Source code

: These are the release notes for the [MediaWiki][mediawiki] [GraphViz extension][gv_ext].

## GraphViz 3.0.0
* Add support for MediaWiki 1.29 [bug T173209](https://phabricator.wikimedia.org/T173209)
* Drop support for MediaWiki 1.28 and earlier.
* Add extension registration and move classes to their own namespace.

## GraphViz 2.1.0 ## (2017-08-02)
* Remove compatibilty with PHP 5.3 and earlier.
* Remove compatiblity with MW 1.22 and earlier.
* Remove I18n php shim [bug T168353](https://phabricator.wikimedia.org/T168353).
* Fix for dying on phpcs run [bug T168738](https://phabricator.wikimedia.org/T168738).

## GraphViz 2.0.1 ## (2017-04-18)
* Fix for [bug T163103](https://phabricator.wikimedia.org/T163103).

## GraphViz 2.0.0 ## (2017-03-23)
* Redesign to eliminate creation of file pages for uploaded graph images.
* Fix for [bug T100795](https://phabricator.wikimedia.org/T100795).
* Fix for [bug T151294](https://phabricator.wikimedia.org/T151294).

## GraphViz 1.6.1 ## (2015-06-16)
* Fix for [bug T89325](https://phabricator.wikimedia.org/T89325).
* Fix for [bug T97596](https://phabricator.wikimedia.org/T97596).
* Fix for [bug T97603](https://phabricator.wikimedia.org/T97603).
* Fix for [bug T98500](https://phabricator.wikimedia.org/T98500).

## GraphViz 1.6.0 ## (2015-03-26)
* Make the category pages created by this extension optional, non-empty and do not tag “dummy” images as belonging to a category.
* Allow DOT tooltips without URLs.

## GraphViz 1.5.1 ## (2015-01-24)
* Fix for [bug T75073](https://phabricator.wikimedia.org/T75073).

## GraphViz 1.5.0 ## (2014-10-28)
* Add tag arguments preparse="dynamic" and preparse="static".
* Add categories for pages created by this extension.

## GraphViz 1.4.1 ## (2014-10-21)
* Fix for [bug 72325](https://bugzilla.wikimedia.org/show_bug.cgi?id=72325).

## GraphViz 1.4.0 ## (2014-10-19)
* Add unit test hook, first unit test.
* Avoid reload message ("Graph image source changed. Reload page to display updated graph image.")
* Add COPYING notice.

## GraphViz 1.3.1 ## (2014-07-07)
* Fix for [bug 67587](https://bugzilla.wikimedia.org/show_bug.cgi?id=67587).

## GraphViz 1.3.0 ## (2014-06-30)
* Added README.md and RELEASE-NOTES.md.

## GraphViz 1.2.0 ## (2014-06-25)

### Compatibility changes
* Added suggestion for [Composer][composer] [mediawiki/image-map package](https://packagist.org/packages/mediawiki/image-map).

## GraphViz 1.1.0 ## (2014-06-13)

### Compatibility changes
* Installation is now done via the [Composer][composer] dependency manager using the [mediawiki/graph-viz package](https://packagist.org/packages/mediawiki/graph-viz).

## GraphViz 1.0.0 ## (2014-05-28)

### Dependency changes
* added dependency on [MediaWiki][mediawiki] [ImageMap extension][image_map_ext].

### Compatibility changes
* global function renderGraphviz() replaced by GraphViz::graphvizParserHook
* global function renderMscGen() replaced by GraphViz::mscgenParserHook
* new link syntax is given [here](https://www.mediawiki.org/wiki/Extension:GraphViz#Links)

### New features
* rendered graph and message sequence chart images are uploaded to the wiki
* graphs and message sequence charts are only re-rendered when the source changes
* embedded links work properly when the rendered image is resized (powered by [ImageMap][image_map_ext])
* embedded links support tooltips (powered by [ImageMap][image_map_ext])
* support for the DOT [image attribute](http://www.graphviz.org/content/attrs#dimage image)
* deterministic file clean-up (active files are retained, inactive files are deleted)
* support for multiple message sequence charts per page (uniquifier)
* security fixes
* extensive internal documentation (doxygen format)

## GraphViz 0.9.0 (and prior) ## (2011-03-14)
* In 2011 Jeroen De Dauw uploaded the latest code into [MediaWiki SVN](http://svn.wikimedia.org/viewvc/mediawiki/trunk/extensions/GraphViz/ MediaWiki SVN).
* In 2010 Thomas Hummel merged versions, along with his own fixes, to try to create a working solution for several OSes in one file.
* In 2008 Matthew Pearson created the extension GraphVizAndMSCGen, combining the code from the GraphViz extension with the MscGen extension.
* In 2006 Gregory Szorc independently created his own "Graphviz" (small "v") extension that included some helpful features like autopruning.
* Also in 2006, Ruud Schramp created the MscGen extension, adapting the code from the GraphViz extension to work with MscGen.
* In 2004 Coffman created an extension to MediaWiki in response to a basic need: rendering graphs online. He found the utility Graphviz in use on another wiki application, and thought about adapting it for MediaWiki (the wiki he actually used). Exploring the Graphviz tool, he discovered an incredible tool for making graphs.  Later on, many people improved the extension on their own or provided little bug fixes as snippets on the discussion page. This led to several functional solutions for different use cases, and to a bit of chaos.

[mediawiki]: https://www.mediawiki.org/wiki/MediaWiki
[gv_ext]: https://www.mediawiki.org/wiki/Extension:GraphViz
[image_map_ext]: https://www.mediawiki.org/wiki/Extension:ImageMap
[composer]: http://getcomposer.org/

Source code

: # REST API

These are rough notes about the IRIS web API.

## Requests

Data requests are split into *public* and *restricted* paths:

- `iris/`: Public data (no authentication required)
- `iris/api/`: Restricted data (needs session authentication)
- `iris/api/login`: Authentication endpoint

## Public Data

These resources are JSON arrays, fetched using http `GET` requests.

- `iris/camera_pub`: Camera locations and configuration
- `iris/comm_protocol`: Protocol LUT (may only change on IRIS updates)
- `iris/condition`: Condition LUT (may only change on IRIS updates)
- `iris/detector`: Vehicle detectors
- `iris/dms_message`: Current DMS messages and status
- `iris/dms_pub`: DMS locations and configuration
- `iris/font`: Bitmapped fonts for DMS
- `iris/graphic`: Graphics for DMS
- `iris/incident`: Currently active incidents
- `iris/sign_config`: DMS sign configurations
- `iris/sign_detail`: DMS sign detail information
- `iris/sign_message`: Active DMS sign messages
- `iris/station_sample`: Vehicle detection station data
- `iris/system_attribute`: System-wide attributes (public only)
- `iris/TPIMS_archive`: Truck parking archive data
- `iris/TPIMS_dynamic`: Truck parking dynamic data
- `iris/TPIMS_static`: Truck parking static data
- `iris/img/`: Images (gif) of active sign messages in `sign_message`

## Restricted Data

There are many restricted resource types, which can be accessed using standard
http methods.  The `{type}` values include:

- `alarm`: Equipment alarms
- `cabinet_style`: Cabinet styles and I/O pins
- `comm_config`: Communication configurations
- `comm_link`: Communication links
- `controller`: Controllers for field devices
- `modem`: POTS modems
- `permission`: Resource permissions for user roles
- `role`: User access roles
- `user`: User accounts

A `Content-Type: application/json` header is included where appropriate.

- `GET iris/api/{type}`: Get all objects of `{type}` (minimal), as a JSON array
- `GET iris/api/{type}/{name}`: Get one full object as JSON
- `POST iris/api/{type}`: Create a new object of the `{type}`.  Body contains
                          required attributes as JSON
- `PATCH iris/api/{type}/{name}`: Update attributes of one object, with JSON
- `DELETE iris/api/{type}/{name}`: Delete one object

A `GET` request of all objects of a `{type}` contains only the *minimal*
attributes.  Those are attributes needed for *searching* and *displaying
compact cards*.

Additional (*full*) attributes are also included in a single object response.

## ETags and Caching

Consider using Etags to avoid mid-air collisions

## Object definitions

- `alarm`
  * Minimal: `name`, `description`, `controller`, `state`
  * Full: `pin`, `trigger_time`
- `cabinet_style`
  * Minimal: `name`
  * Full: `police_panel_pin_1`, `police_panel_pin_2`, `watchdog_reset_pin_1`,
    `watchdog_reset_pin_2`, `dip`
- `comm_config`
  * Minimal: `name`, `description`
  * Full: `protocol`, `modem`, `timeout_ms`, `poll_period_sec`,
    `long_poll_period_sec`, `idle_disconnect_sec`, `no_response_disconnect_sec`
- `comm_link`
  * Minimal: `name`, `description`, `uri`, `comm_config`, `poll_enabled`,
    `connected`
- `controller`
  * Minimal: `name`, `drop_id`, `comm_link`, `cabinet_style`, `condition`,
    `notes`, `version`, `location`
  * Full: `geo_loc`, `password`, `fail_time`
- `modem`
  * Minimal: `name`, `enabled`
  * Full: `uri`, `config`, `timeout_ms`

--

Work required » Please print verbatim each line from the first line of the entries above to the line that contains "1.28 and earlier.", inclusive, and nothing more.

Solution below »
Source code

: These are the release notes for the [MediaWiki][mediawiki] [GraphViz extension][gv_ext].

## GraphViz 3.0.0
* Add support for MediaWiki 1.29 [bug T173209](https://phabricator.wikimedia.org/T173209)
* Drop support for MediaWiki 1.28 and earlier.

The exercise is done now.